START Data to process

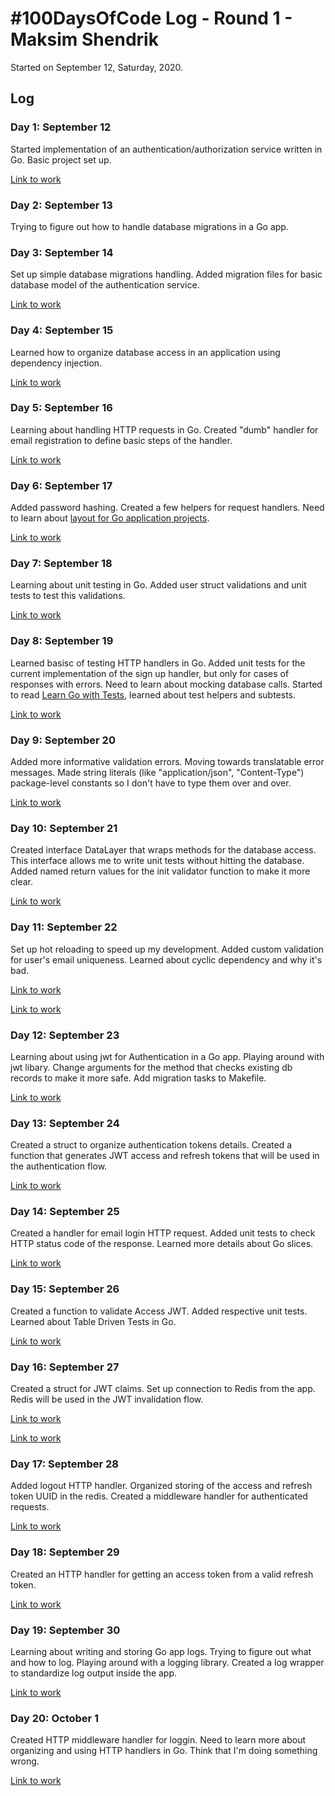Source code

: # #100DaysOfCode Log - Round 1 - Maksim Shendrik

Started on September 12, Saturday, 2020.

## Log
### Day 1: September 12

Started implementation of an authentication/authorization service written in Go. Basic project set up.

[Link to work](https://github.com/maxshend/tiny-goauth/commit/96bbc77807cff233b5d460b9b4014a0bab0e245a)
### Day 2: September 13

Trying to figure out how to handle database migrations in a Go app.
### Day 3: September 14

Set up simple database migrations handling. Added migration files for basic database model of the authentication service.

[Link to work](https://github.com/maxshend/tiny-goauth/commit/41eedf61bac9da2d839708aa4b4c50721569dd4a)
### Day 4: September 15

Learned how to organize database access in an application using dependency injection.

[Link to work](https://github.com/maxshend/tiny-goauth/commit/726a9cba0a29222edc12edbd515feda37f343252)
### Day 5: September 16

Learning about handling HTTP requests in Go. Created "dumb" handler for email registration to define basic steps of the handler.

[Link to work](https://github.com/maxshend/tiny-goauth/commit/7c8a7fbbe52a8aa6c4423e3074a1742768933ec1)
### Day 6: September 17

Added password hashing. Created a few helpers for request handlers. Need to learn about [layout for Go application projects](https://github.com/golang-standards/project-layout). 

[Link to work](https://github.com/maxshend/tiny-goauth/commit/d8872214d60d491bf6fd026242012d2f8a542537)
### Day 7: September 18

Learning about unit testing in Go. Added user struct validations and unit tests to test this validations.

[Link to work](https://github.com/maxshend/tiny-goauth/commit/6f3d7e451627d9070885f702691f7367fd7f5b9e)
### Day 8: September 19

Learned basisc of testing HTTP handlers in Go. Added unit tests for the current implementation of the sign up handler, but only for cases of responses with errors. Need to learn about mocking database calls. Started to read [Learn Go with Tests](https://github.com/quii/learn-go-with-tests), learned about test helpers and subtests.

[Link to work](https://github.com/maxshend/tiny-goauth/commit/5c27346a7ee7b7ea5e7f0c6df112857853405c28)
### Day 9: September 20

Added more informative validation errors. Moving towards translatable error messages. Made string literals (like "application/json", "Content-Type") package-level constants so I don't have to type them over and over.

[Link to work](https://github.com/maxshend/tiny-goauth/commit/d34e48ff4c1763af37e81d6c2758a09b086159a7)
### Day 10: September 21

Created interface DataLayer that wraps methods for the database access. This interface allows me to write unit tests without hitting the database. Added named return values for the init validator function to make it more clear.

[Link to work](https://github.com/maxshend/tiny-goauth/commit/b13654ff4d35815c8878b183afbf302c7c688e45)
### Day 11: September 22

Set up hot reloading to speed up my development. Added custom validation for user's email uniqueness. Learned about cyclic dependency and why it's bad.

[Link to work](https://github.com/maxshend/tiny-goauth/commit/2cd97bd167b2331cb43917f4b60ba99e94d129e6)

[Link to work](https://github.com/maxshend/tiny-goauth/commit/2eef47a94ee827205324746638b24024052b31da)
### Day 12: September 23

Learning about using jwt for Authentication in a Go app. Playing around with jwt libary. Change arguments for the method that checks existing db records to make it more safe. Add migration tasks to Makefile.

[Link to work](https://github.com/maxshend/tiny-goauth/commit/07dfedca0b68a84c960720a6900dec200346c320)
### Day 13: September 24

Created a struct to organize authentication tokens details. Created a function that generates JWT access and refresh tokens that will be used in the authentication flow.

[Link to work](https://github.com/maxshend/tiny-goauth/commit/2f6c587180578c4147d41db6ae6c78ff8e496a6c)
### Day 14: September 25

Created a handler for email login HTTP request. Added unit tests to check HTTP status code of the response. Learned more details about Go slices.

[Link to work](https://github.com/maxshend/tiny-goauth/commit/f2a3d8b2acc086d895b3d91979aaf25585b35939)
### Day 15: September 26

Created a function to validate Access JWT. Added respective unit tests. Learned about Table Driven Tests in Go.

[Link to work](https://github.com/maxshend/tiny-goauth/commit/4f8640a397880b508cac96457b72fde1429541e3)
### Day 16: September 27

Created a struct for JWT claims. Set up connection to Redis from the app. Redis will be used in the JWT invalidation flow.

[Link to work](https://github.com/maxshend/tiny-goauth/commit/a2202f4fb3d3c6da6a1e70c4bc48353556806c54)

[Link to work](https://github.com/maxshend/tiny-goauth/commit/3e8cee5d831f37e2a7ff9b88b41a5c0e03382d57)
### Day 17: September 28

Added logout HTTP handler. Organized storing of the access and refresh token UUID in the redis. Created a middleware handler for authenticated requests.

[Link to work](https://github.com/maxshend/tiny-goauth/commit/4a173f30ee8227ec243231329f5b4e95f94c6e86)
### Day 18: September 29

Created an HTTP handler for getting an access token from a valid refresh token. 

[Link to work](https://github.com/maxshend/tiny-goauth/commit/3798beb9b031d00948ed3bf44eebc19c2006bdfa)
### Day 19: September 30

Learning about writing and storing Go app logs. Trying to figure out what and how to log. Playing around with a logging library. Created a log wrapper to standardize log output inside the app.

[Link to work](https://github.com/maxshend/tiny-goauth/commit/503b1da2988cee6ccb3b42e0256b9431196bac67)
### Day 20: October 1

Created HTTP middleware handler for loggin. Need to learn more about organizing and using HTTP handlers in Go. Think that I'm doing something wrong.

[Link to work](https://github.com/maxshend/tiny-goauth/commit/b6132283be924a841e04e608e3ae2d6a8a9ea375)
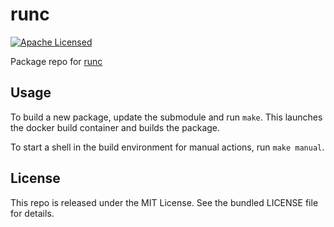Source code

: runc
==========

[![Apache Licensed](http://img.shields.io/badge/license-apache-green.svg)](https://tldrlegal.com/license/apache-license-2.0-(apache-2.0))

Package repo for [runc](https://github.com/opencontainers/runc)

## Usage

To build a new package, update the submodule and run `make`. This launches the docker build container and builds the package.

To start a shell in the build environment for manual actions, run `make manual`.

## License

This repo is released under the MIT License. See the bundled LICENSE file for details.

END Data to process

What to work on: Each line of the entries above that contains "Trying" must be copied into the answer.

Answer space:
Trying to figure out how to handle database migrations in a Go app.
Learning about writing and storing Go app logs. Trying to figure out what and how to log. Playing around with a logging library. Created a log wrapper to standardize log output inside the app.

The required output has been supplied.